A low-memory Lanczos method with rational Krylov compression for matrix functions
Angelo A. Casulli, Igor Simunec
Abstract
A fundamental problem in numerical linear algebra is the approximation of the action of a matrix function \(f(A)\) on a vector \(\boldsymbol b\), where \(A \in \mathbb {C}^{n \times n}\) is a matrix that is typically large and sparse, \(\boldsymbol b \in \mathbb {C}^n\) is a vector and \(f\) is a function defined on the spectrum of \(A\). In this work, we focus on the case of a Hermitian matrix \(A\). We recall that when \(A\) is Hermitian, given an eigendecomposition \(A = U D U^H\), the matrix function \(f(A)\) is defined as \(f(A) = U f(D) U^H\), where \(f(D)\) is a diagonal matrix obtained by appliying \(f\) to each diagonal entry of \(D\).
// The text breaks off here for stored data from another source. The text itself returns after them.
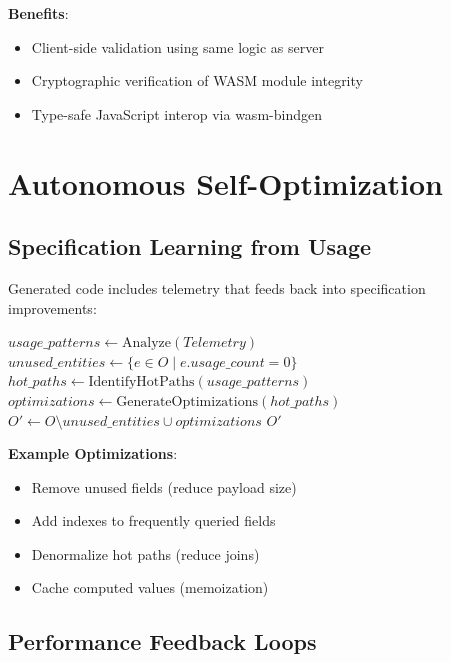 \textbf{Benefits}:
\begin{itemize}
    \item Client-side validation using same logic as server
    \item Cryptographic verification of WASM module integrity
    \item Type-safe JavaScript interop via wasm-bindgen
\end{itemize}

\section{Autonomous Self-Optimization}

\subsection{Specification Learning from Usage}

Generated code includes telemetry that feeds back into specification improvements:

\begin{algorithm}
\caption{Autonomous Specification Optimization}
\begin{algorithmic}[1]
    \State $usage\_patterns \gets \text{Analyze}(Telemetry)$
    \State $unused\_entities \gets \{e \in O \mid e.usage\_count = 0\}$
    \State $hot\_paths \gets \text{IdentifyHotPaths}(usage\_patterns)$
    \State $optimizations \gets \text{GenerateOptimizations}(hot\_paths)$
    \State $O' \gets O \setminus unused\_entities \cup optimizations$
    \State \Return $O'$
\EndProcedure
\end{algorithmic}
\end{algorithm}

\textbf{Example Optimizations}:
\begin{itemize}
    \item Remove unused fields (reduce payload size)
    \item Add indexes to frequently queried fields
    \item Denormalize hot paths (reduce joins)
    \item Cache computed values (memoization)
\end{itemize}

\subsection{Performance Feedback Loops}

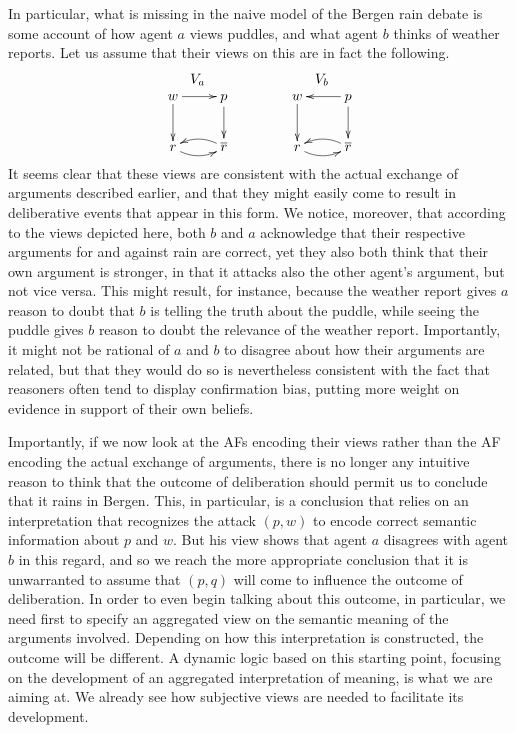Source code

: \documentclass[greybox]{svmult}
\renewcommand{\bar}[1]{\overline{#1}}
\begin{document}
\begin{example}
In particular, what is missing in the naive model of the Bergen rain debate is some account of how agent $a$ views puddles, and what agent $b$ thinks of weather reports. Let us assume that their views on this are in fact the following.
$$
\begin{array}{cc}
V_{a} \hspace{3em} & V_{b} \\
\xymatrix{ w \ar[d] \ar[r] & p \ar[d] \\ r \ar@/_/[r] & \bar r \ar@/_/[l] } \hspace{3em} &
\xymatrix{w \ar[d] & p \ar[d] \ar[l] \\ r \ar@/_/[r] & \bar r \ar@/_/[l] }
\end{array}
$$
It seems clear that these views are consistent with the actual exchange of arguments described earlier, and that they might easily come to result in deliberative events that appear in this form. We notice, moreover, that according to the views depicted here, both $b$ and $a$ acknowledge that their respective arguments for and against rain are correct, yet they also both think that their own argument is stronger, in that it attacks also the other agent's argument, but not vice versa. This might result, for instance, because the weather report gives $a$ reason to doubt that $b$ is telling the truth about the puddle, while seeing the puddle gives $b$ reason to doubt the relevance of the weather report. Importantly, it might not be rational of $a$ and $b$ to disagree about how their arguments are related, but that they would do so is nevertheless consistent with the fact that reasoners often tend to display confirmation bias, putting more weight on evidence in support of their own beliefs.

Importantly, if we now look at the AFs encoding their views rather than the AF encoding the actual exchange of arguments, there is no longer any intuitive reason to think that the outcome of deliberation should permit us to conclude that it rains in Bergen. This, in particular, is a conclusion that relies on an interpretation that recognizes the attack $(p,w)$ to encode correct semantic information about $p$ and $w$. But his view shows that agent $a$ disagrees with agent $b$ in this regard, and so we reach the more appropriate conclusion that it is unwarranted to assume that $(p,q)$ will come to influence the outcome of deliberation. In order to even begin talking about this outcome, in particular, we need first to specify an aggregated view on the semantic meaning of the arguments involved. Depending on how this interpretation is constructed, the outcome will be different. A dynamic logic based on this starting point, focusing on the development of an aggregated interpretation of meaning, is what we are aiming at. We already see how subjective views are needed to facilitate its development.
\end{example}
\end{document}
We refer to [12] for an extensive discussion of matrix functions.
Popular methods for the approximation of \(f(A) \boldsymbol b\) are polynomial [16, 13, 8, 7, 11] and rational Krylov methods [6, 15, 9, 1, 3]. The former only access \(A\) via matrix-vector products, while the latter require the solution of shifted linear systems with \(A\). When the linear systems can be solved efficiently, rational Krylov methods can be more effective than polynomial Krylov methods since they usually require much fewer iterations to converge. However, there are several situations in which rational Krylov methods are not applicable, either because the matrix \(A\) is only available implicitly via a function that computes matrix-vector products, or because \(A\) is very large and the solution of linear systems is prohibitively expensive.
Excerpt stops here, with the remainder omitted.